┌─ Raw data

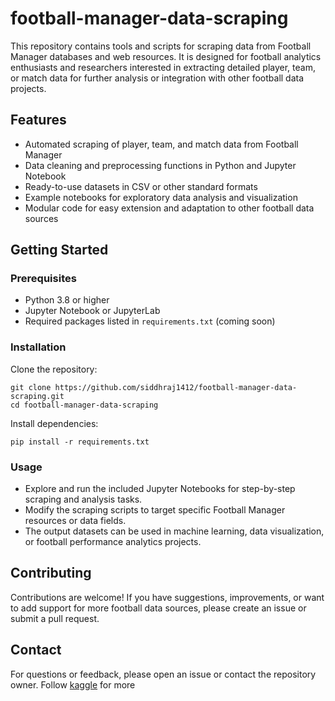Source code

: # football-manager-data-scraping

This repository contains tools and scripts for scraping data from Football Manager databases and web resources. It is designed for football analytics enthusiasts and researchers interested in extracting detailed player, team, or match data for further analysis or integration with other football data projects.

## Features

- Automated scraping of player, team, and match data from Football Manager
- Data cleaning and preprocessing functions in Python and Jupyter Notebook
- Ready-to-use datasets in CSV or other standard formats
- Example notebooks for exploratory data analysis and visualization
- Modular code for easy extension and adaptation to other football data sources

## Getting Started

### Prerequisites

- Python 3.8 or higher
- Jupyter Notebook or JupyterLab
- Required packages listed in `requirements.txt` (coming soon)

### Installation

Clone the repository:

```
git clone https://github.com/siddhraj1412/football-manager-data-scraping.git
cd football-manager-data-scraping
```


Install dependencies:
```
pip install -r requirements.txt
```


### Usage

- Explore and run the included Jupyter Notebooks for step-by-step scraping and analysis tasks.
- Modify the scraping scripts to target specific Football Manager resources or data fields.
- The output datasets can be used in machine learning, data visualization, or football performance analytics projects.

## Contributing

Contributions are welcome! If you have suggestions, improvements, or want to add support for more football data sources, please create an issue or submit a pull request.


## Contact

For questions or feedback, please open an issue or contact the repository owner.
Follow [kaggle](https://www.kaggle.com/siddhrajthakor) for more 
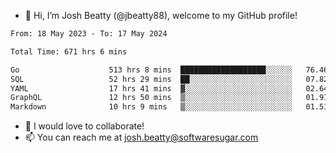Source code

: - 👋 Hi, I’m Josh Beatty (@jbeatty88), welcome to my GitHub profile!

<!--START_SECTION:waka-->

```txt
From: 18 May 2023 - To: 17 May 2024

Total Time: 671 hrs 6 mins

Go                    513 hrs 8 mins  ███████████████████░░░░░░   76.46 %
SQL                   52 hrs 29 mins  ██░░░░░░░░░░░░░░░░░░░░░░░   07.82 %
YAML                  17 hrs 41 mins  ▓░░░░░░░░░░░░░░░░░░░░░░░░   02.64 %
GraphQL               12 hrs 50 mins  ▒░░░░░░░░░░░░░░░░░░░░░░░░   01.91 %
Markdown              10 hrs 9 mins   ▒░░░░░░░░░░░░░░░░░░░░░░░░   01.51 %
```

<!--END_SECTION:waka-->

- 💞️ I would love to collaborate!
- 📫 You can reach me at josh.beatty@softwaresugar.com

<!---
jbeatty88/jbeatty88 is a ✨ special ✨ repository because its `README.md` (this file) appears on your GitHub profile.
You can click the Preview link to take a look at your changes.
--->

└─
┌─ Raw data

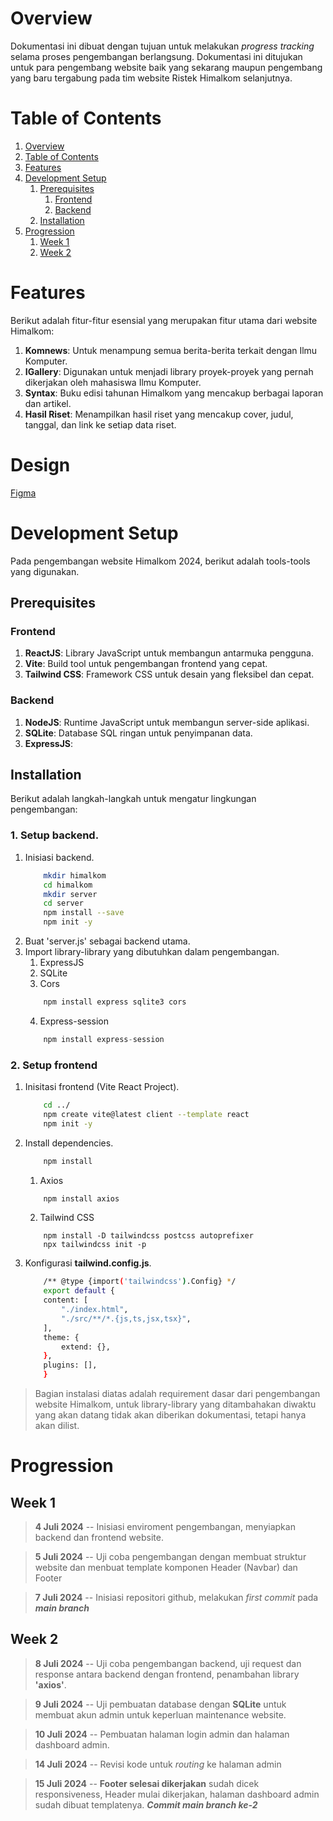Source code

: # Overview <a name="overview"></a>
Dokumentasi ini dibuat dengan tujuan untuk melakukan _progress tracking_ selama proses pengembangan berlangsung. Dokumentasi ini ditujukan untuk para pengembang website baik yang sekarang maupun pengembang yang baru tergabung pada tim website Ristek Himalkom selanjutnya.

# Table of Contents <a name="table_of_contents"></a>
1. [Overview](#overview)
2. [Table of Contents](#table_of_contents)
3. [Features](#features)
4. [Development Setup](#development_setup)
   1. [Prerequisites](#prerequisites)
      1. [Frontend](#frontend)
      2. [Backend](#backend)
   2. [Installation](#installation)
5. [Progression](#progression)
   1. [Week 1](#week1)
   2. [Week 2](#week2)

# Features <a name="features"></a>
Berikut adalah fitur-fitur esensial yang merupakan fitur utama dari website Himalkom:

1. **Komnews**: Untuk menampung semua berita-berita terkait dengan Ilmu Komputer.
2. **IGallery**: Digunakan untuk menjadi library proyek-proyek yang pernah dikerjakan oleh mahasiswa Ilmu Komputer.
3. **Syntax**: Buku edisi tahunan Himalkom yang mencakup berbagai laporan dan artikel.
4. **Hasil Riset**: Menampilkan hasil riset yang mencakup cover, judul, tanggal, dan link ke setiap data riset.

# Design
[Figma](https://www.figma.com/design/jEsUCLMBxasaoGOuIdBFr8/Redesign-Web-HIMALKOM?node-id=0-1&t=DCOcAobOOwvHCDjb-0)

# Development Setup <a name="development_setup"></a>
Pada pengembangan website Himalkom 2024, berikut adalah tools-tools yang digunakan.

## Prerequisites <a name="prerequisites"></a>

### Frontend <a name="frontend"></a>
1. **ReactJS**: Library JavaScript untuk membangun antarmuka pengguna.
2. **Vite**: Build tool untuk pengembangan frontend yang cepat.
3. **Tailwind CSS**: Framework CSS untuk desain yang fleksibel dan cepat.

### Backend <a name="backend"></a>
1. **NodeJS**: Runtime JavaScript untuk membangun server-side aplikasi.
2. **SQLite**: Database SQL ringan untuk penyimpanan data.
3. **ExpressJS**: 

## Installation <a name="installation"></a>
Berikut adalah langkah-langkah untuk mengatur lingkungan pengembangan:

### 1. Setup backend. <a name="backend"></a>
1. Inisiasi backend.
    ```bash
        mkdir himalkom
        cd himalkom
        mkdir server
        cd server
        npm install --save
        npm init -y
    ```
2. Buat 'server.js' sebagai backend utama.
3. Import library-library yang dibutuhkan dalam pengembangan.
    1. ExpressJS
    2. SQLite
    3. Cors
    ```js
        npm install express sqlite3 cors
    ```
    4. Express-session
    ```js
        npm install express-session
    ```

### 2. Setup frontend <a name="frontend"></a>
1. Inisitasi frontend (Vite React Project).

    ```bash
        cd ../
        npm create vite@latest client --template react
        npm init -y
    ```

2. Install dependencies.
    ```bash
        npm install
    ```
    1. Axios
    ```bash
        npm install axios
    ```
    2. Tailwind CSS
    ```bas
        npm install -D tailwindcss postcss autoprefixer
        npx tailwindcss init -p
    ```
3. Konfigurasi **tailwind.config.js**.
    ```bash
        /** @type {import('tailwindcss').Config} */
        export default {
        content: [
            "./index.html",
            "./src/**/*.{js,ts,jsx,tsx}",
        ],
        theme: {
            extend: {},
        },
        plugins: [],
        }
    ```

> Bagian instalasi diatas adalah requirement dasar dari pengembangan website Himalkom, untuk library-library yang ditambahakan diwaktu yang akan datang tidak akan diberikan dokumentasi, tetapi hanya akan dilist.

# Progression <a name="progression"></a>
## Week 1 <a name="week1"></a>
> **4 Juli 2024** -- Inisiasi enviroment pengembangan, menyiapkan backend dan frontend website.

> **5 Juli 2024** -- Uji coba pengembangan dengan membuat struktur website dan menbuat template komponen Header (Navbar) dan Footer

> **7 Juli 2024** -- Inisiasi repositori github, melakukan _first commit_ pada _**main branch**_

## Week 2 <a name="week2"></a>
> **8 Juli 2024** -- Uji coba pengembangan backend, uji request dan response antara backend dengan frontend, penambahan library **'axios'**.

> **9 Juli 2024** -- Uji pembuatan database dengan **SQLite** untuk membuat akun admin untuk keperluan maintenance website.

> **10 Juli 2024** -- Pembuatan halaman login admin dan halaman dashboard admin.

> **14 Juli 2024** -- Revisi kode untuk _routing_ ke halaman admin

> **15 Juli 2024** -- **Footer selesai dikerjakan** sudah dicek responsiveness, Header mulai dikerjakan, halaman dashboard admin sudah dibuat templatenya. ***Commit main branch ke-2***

└─
┌─ Raw data

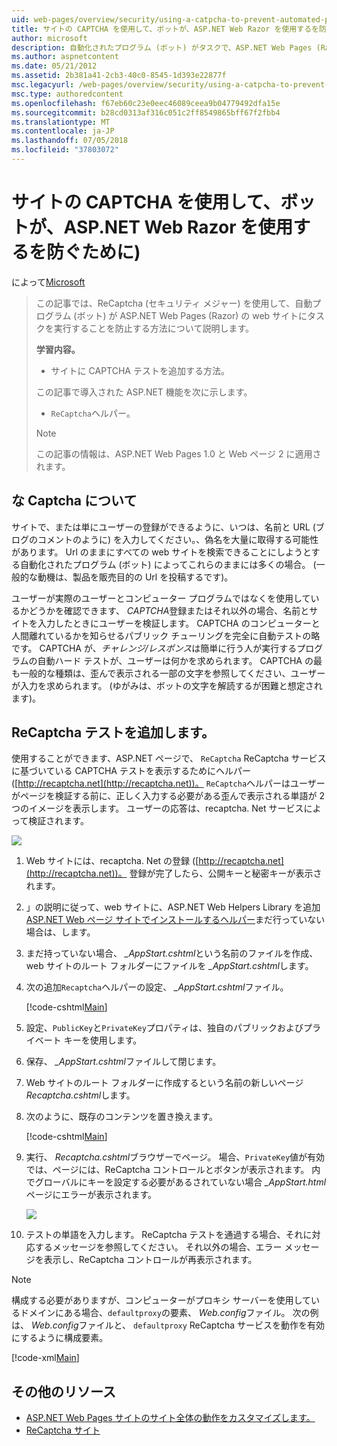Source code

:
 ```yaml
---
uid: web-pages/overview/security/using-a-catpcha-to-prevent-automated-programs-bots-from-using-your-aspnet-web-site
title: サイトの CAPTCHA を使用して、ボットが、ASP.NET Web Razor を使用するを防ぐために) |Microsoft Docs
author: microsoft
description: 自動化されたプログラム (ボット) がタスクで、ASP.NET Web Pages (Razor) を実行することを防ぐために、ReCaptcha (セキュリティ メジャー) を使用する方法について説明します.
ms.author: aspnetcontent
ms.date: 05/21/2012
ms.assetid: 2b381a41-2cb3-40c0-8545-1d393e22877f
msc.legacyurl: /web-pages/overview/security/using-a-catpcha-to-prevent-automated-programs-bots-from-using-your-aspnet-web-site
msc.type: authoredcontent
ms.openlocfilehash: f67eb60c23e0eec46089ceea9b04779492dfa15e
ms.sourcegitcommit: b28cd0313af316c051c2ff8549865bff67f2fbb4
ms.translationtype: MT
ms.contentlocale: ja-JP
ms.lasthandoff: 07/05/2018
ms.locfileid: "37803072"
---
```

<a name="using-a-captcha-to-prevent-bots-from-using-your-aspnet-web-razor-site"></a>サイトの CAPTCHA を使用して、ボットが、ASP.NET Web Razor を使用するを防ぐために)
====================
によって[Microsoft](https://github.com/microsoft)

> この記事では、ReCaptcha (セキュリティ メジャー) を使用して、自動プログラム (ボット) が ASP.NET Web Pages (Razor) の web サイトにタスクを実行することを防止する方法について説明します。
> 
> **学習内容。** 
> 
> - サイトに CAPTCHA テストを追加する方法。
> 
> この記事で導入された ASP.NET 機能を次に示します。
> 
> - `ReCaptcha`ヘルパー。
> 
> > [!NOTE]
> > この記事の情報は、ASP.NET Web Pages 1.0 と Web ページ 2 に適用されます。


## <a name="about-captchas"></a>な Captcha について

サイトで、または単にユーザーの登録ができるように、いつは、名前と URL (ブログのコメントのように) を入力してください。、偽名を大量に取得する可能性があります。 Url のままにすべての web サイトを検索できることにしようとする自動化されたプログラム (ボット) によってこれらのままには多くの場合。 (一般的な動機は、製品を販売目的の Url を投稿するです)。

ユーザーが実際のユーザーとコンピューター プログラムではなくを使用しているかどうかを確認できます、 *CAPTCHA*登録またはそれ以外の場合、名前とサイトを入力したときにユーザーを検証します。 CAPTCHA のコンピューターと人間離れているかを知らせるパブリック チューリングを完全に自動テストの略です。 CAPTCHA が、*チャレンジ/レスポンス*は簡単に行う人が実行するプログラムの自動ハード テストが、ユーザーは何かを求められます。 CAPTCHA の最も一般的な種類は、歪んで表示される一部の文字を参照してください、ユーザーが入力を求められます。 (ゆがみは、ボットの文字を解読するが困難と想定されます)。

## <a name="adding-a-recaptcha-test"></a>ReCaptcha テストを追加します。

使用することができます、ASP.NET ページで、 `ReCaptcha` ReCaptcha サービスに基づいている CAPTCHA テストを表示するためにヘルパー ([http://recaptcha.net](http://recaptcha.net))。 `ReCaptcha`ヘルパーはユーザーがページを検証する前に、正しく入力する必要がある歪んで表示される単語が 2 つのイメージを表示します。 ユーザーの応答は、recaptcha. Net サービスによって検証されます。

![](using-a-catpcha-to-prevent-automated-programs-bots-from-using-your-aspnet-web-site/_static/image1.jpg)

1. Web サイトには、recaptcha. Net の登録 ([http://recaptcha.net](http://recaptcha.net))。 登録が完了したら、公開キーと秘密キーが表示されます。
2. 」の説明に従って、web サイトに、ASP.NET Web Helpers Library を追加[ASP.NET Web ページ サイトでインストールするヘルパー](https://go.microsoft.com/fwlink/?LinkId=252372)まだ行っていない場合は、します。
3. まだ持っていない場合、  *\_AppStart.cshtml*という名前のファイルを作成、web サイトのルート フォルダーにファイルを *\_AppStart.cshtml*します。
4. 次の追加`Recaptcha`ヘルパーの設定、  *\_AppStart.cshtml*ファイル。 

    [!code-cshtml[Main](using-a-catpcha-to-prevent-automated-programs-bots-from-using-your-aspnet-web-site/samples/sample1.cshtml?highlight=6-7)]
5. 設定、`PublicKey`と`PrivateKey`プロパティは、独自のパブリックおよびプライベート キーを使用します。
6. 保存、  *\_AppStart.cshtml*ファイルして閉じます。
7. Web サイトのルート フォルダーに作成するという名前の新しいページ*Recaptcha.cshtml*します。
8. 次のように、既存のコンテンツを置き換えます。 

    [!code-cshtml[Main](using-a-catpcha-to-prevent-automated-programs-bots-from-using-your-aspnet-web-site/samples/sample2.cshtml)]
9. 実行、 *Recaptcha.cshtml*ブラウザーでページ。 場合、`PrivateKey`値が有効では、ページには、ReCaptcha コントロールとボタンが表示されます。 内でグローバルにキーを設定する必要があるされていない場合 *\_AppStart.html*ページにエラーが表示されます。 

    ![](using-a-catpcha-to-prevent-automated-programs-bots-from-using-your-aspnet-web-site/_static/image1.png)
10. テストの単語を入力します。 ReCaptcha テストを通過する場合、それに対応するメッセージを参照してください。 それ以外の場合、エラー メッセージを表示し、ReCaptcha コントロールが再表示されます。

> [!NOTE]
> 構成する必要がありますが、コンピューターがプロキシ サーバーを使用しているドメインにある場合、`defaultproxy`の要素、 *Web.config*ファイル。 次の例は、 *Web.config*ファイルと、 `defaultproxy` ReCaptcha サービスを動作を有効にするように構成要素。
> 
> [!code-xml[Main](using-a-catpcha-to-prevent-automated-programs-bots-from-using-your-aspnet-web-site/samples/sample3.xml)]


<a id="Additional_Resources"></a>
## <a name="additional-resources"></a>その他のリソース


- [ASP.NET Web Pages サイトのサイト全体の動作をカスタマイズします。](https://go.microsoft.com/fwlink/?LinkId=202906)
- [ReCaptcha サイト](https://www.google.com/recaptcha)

└─

A single figure, please: the number of lines in the data that hold the string "scripts".

2